In the network measurement task, in order to discover the active hosts in the network and judge their active state, the researchers usually use the network scanning method to actively detect all the hosts existing in the network space. Systems confirm that the host is active by sending the request packets and waiting until receiving the response packets from the host. However, IPv6 [4] contains a considerable address space. The current scanner [5] cannot complete the entire IPv6 network space scanning.

The state of the art approach to solving this problem is using IPv6 target generation technology [6, 10, 16]. The technology requires a set of active IPv6 seed addresses as the input and learns the structure of the seed addresses to generate possible active IPv6 target candidate sets. Due to the semantics of the IPv6 address is opaque, it is difficult to infer the IPv6 address structure of a real host or perform effective analysis of the addressing schemes.
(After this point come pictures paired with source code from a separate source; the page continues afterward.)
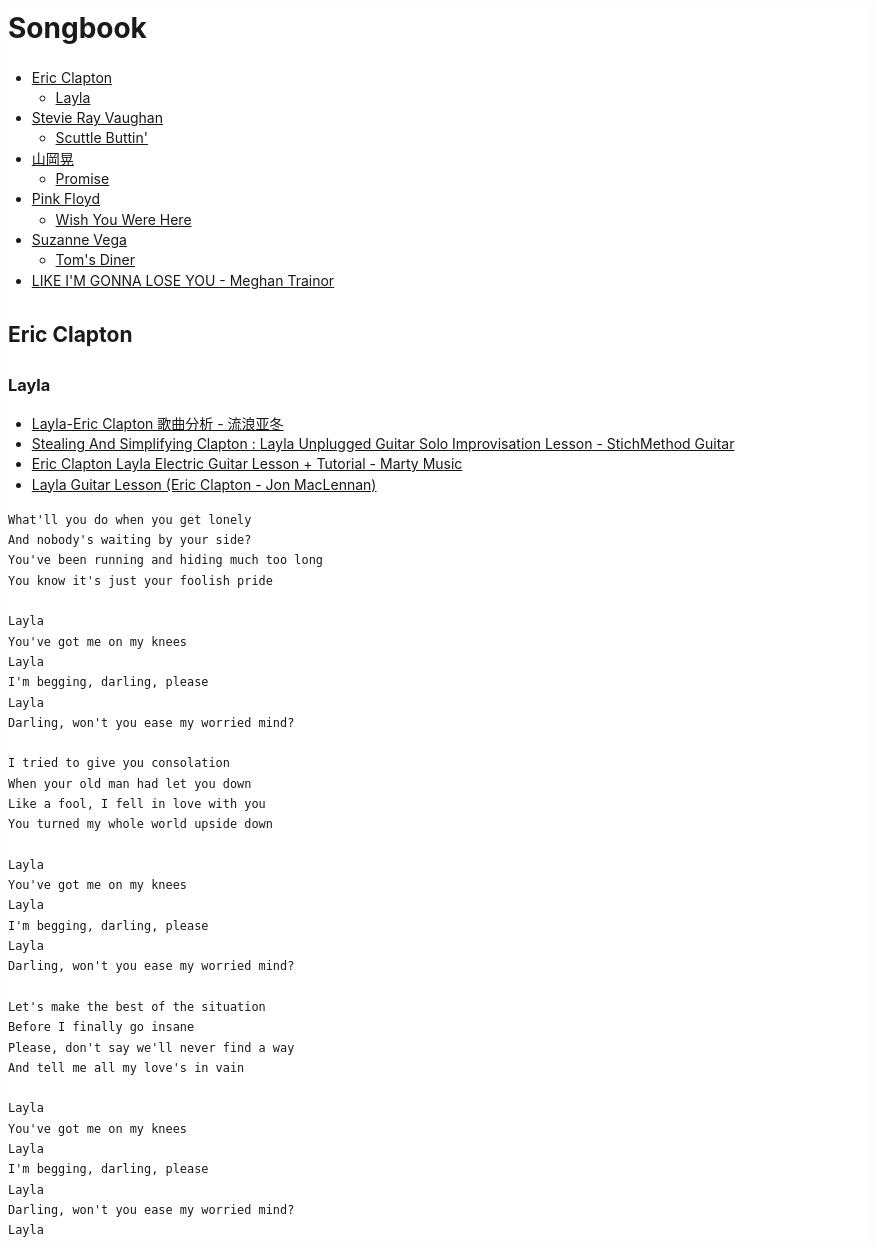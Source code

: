 # Songbook

- [Eric Clapton](#eric-clapton)
  - [Layla](#layla)
- [Stevie Ray Vaughan](#stevie-ray-vaughan)
  - [Scuttle Buttin'](#scuttle-buttin)
- [山岡晃](#山岡晃)
  - [Promise](#promise)
- [Pink Floyd](#pink-floyd)
  - [Wish You Were Here](#wish-you-were-here)
- [Suzanne Vega](#suzanne-vega)
  - [Tom's Diner](#toms-diner)
- [LIKE I'M GONNA LOSE YOU - Meghan Trainor](#like-im-gonna-lose-you---meghan-trainor)


## Eric Clapton

### Layla

* [Layla-Eric Clapton 歌曲分析 - 流浪亚冬](https://www.bilibili.com/video/BV1mF411Z7FN)
* [Stealing And Simplifying Clapton : Layla Unplugged Guitar Solo Improvisation Lesson - StichMethod Guitar](https://www.youtube.com/watch?v=ebNiS580vfo)
* [Eric Clapton Layla Electric Guitar Lesson + Tutorial - Marty Music](https://www.youtube.com/watch?v=21E-FFLtuvQ)
* [Layla Guitar Lesson (Eric Clapton - Jon MacLennan)](https://www.youtube.com/watch?v=FLqH4iAS9Z8)

```
What'll you do when you get lonely
And nobody's waiting by your side?
You've been running and hiding much too long
You know it's just your foolish pride

Layla
You've got me on my knees
Layla
I'm begging, darling, please
Layla
Darling, won't you ease my worried mind?

I tried to give you consolation
When your old man had let you down
Like a fool, I fell in love with you
You turned my whole world upside down

Layla
You've got me on my knees
Layla
I'm begging, darling, please
Layla
Darling, won't you ease my worried mind?

Let's make the best of the situation
Before I finally go insane
Please, don't say we'll never find a way
And tell me all my love's in vain

Layla
You've got me on my knees
Layla
I'm begging, darling, please
Layla
Darling, won't you ease my worried mind?
Layla
```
The representative algorithms of IPv6 target generation technology include Entropy/IP [6] which trained the Bayesian network to generate active candidate sets. However, the approach requires assuming that address segments exist dependency. The confirmed model determined by experience and assumption may be influenced in various datasets, thus leading to quite different effects [6]. In addition, because of the characteristics of such algorithms, they will consume a long time under a large dataset.

Deep neural network architectures are used for the batch processing of big data tasks. Models are able to automatically adapt to seed datasets by training, thus usually performing well in a variety of large datasets. Variational Autoencoder (VAE) [9] is a typical generative model in deep neural networks. The model samples the latent vector and finally reconstructs the text or image that is similar to the original. The encoding idea may contribute to deeply mine the potential relationship between addresses and active hosts. The gated convolutional network was proposed by Dauphin et al. [3] The convolution and gating mechanism of the model effectively learn the text structure while understanding the relevance of the text, which can help models learn the key features of IPv6 addresses.

In this paper, we use a deep neural network architecture for the first time to accomplish the IPv6 target generation task. Our contribution can be summarized as follows:

  • We first propose using deep learning architecture to achieve IPv6 target generation. Our work achieves a new model 6GCVAE that stacks the gated convolutional layer to construct VAE model.

  • We use two methods of seed classification, which contributes to explore the IPv6 addressing schemes to effectively improve the effect of the model.

  • Our model demonstrates better results on both two datasets than conventional VAE models (FNN VAE, Convolutional VAE, RNN VAE, LSTM VAE, and GRU VAE) and the state of the art target generation technology Entropy/IP.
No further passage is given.